Now there are six medium-to-small tents dedicated to the fiery demise of poultry, each with their own specialities. Hendl- und Entenbraterei Heimer, for example, encrust their ducks with a blend of herbs and spices that is so legendary it might as well be a Bavarian state secret. It comes with a not quite so unique celery salad.
Only at Oktoberfest will you find a special tent for sausages. although it's not so much a tent as a Disney-fied version of an old Bavarian townhouse.
You get the idea – two storeys leaning all quaintly to the side. It is called Zur Bratwurst. This means “To The Grilled Sausage, ” which is perhaps the simplest and best name for a restaurant ever.
They do pork, veal, and ox-meat sausages, plus those traditional Bavarian tiddlers.
If this is your first Oktoberfest, and you have no qualms about devouring cute baby cows, then your lucky day has come.

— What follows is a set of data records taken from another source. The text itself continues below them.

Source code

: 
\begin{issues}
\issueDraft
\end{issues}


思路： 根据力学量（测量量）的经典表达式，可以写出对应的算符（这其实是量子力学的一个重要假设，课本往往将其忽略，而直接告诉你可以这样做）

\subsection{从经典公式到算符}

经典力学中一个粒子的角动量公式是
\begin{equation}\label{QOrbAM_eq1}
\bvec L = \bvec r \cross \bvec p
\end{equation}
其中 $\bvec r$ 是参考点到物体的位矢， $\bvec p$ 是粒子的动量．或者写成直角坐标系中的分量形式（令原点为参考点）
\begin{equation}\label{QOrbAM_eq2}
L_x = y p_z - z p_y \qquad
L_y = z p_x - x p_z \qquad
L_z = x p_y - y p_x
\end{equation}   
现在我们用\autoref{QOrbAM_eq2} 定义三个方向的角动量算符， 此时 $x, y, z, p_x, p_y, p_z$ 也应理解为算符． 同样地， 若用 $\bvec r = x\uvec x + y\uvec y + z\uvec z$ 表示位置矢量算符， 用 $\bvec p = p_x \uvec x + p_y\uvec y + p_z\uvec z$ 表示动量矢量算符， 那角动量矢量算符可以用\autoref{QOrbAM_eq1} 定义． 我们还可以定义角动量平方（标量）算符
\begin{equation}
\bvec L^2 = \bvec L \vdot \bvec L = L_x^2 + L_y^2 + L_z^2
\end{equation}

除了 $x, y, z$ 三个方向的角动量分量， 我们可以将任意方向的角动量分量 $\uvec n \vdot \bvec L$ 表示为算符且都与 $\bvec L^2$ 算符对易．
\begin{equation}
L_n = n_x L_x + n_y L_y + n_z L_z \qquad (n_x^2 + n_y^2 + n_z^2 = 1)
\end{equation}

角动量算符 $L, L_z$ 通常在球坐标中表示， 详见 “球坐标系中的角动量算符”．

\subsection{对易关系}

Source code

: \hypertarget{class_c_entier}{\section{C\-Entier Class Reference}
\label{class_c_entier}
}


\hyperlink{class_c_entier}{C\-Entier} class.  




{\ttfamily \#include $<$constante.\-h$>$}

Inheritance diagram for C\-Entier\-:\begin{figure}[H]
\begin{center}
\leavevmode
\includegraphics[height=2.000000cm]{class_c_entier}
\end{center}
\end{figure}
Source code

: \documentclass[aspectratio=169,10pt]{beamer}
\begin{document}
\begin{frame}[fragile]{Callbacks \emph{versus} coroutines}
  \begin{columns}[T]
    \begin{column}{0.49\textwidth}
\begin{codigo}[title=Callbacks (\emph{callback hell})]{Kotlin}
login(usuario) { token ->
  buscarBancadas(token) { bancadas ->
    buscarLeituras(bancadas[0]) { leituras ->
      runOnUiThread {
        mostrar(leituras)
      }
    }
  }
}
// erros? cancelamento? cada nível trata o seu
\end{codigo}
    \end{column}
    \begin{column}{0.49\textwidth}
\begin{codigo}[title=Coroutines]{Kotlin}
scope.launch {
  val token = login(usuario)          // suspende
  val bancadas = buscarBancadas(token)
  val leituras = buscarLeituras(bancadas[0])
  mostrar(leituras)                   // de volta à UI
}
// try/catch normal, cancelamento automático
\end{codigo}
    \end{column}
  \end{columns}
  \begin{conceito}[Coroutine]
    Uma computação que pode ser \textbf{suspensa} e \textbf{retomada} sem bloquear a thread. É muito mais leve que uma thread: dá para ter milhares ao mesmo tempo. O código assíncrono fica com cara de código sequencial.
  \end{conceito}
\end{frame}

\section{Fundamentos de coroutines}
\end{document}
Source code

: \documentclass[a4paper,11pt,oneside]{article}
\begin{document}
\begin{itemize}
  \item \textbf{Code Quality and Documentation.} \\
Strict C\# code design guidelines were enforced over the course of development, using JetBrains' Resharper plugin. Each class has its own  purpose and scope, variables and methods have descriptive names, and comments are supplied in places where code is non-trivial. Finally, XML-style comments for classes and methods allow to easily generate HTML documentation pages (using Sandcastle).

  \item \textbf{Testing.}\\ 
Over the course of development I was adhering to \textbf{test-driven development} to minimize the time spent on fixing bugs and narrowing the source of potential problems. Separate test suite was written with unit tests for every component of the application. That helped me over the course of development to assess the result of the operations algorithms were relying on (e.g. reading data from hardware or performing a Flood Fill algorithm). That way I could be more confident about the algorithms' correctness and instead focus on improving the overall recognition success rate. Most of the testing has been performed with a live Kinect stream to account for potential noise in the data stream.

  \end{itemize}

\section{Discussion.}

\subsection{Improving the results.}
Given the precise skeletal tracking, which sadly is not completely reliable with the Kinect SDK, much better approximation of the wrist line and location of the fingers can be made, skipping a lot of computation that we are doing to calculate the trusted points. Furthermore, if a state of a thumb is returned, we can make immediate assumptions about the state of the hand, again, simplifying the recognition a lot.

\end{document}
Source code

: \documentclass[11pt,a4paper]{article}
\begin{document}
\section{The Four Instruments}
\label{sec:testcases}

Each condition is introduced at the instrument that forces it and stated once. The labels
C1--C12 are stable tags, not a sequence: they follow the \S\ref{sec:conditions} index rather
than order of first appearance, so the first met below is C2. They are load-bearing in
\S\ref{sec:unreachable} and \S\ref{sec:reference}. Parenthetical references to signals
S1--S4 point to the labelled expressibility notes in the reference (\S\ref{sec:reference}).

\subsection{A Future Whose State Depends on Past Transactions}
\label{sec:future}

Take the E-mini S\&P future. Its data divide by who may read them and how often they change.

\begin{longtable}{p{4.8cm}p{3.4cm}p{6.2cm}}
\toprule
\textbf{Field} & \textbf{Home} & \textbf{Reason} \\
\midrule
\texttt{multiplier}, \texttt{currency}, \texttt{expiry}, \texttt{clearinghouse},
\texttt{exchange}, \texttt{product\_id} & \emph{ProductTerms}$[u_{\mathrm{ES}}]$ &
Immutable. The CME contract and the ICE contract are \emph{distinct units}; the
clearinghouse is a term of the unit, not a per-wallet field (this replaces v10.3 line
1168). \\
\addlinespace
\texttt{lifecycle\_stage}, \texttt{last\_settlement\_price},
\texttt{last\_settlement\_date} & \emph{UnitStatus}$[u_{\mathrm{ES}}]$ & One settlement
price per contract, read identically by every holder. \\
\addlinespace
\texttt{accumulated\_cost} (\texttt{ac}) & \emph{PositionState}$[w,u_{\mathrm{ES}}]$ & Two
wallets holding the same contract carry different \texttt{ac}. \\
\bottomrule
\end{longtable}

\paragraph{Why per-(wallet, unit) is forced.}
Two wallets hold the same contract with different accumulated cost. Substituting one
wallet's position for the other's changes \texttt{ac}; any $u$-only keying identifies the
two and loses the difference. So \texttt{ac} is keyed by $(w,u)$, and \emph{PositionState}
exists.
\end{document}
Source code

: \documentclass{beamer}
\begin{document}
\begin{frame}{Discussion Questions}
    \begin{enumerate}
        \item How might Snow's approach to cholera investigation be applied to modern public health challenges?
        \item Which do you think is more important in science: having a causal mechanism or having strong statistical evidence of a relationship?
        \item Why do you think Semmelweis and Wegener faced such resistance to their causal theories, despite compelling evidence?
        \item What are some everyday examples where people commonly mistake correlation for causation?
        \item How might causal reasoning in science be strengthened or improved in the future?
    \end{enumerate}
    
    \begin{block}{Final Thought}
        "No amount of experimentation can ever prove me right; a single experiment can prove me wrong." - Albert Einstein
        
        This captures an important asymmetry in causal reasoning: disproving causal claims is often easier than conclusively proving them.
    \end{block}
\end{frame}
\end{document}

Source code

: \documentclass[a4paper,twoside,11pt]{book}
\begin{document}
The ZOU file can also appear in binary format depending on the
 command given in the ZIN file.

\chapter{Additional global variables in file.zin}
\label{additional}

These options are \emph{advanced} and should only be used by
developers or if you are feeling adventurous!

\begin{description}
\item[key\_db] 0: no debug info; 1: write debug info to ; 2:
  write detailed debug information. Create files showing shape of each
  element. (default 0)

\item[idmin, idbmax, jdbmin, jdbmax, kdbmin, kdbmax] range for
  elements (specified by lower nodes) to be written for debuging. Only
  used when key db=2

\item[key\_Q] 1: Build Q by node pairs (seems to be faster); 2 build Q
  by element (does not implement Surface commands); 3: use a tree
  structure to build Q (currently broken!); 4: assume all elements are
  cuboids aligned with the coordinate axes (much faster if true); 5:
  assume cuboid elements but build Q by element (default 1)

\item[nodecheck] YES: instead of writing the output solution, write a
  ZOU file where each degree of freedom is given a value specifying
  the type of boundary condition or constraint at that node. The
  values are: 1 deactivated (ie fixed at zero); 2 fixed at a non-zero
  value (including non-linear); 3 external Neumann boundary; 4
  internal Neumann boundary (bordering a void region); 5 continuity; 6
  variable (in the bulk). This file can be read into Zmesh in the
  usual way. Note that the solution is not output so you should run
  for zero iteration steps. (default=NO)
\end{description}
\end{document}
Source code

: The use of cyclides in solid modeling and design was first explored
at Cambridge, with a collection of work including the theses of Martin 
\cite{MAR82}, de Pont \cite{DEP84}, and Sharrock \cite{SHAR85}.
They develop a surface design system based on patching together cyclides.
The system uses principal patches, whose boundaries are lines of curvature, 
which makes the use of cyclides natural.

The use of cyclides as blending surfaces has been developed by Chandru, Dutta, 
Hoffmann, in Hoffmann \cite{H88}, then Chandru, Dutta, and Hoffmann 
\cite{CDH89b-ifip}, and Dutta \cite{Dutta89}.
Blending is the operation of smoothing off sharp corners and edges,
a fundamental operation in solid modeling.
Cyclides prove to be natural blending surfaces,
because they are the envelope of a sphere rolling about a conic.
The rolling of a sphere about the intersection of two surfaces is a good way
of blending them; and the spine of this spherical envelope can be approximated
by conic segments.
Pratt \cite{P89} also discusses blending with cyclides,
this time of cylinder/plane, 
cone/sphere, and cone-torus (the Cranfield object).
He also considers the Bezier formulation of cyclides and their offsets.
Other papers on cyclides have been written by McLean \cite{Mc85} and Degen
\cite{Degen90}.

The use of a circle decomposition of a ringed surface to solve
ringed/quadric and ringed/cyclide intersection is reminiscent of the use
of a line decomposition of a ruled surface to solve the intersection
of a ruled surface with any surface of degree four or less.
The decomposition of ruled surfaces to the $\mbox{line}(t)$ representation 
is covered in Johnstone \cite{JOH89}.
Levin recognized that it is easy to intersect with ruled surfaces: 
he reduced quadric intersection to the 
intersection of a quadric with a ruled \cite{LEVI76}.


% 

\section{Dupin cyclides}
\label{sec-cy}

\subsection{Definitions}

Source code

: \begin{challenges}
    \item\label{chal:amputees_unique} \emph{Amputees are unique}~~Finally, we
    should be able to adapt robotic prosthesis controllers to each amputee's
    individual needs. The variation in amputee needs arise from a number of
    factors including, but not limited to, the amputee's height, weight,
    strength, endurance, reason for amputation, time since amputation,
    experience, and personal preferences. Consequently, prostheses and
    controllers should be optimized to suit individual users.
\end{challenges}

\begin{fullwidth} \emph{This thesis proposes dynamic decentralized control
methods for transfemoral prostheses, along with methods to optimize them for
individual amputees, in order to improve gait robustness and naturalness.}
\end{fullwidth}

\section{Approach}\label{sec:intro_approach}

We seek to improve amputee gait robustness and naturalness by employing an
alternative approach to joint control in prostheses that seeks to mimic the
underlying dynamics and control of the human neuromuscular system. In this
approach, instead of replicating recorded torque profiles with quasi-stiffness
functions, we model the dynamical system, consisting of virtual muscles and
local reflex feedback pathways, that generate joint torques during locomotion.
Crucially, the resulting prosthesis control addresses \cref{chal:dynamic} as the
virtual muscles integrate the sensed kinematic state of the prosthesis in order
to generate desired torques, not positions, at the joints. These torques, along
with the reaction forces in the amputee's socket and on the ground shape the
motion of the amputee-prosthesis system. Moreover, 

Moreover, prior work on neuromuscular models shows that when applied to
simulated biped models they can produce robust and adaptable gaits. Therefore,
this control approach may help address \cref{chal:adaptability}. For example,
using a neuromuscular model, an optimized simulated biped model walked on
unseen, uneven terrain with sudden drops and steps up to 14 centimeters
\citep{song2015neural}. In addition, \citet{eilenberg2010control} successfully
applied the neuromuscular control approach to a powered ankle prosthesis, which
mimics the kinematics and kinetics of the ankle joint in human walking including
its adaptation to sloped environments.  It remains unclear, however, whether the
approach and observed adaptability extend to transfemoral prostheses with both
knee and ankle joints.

Able's Kalbs-Kuchl offers enough veal to make an animal rights activist give up on the intrinsic goodness of humanity. Of course, unless you've had a veal Wiener Schnitzel, you've not had a veal Wiener Schnitzel at all. It's veal-ly good.
If you've ever had a barium meal, you'll have an idea of what a Dampfnudel feels like.
If you haven't, Wikipedia “gastrointestinal series” when you get a chance, and in the meantime, be very cautious if anyone offers you a Dampfnudel.
The “Nudel” part of the word is very misleading. It is not a noodle at all. It is, in fact, a giant lump of uncooked dough, thinly disguised with a sprinkling of powdered sugar.
If you eat it, you will have to lie still and digest like an anaconda for a while.
If you can't go without dessert, then head to Café Kaiserschmarrn. It's hard to miss. It has two oddly sized minaret-like towers on it, and they're calling you to pray to the god of cake.
The place’s namesake Kaiserschmarrn is a delicious dessert akin to a shredded pancake covered in sugar and jam.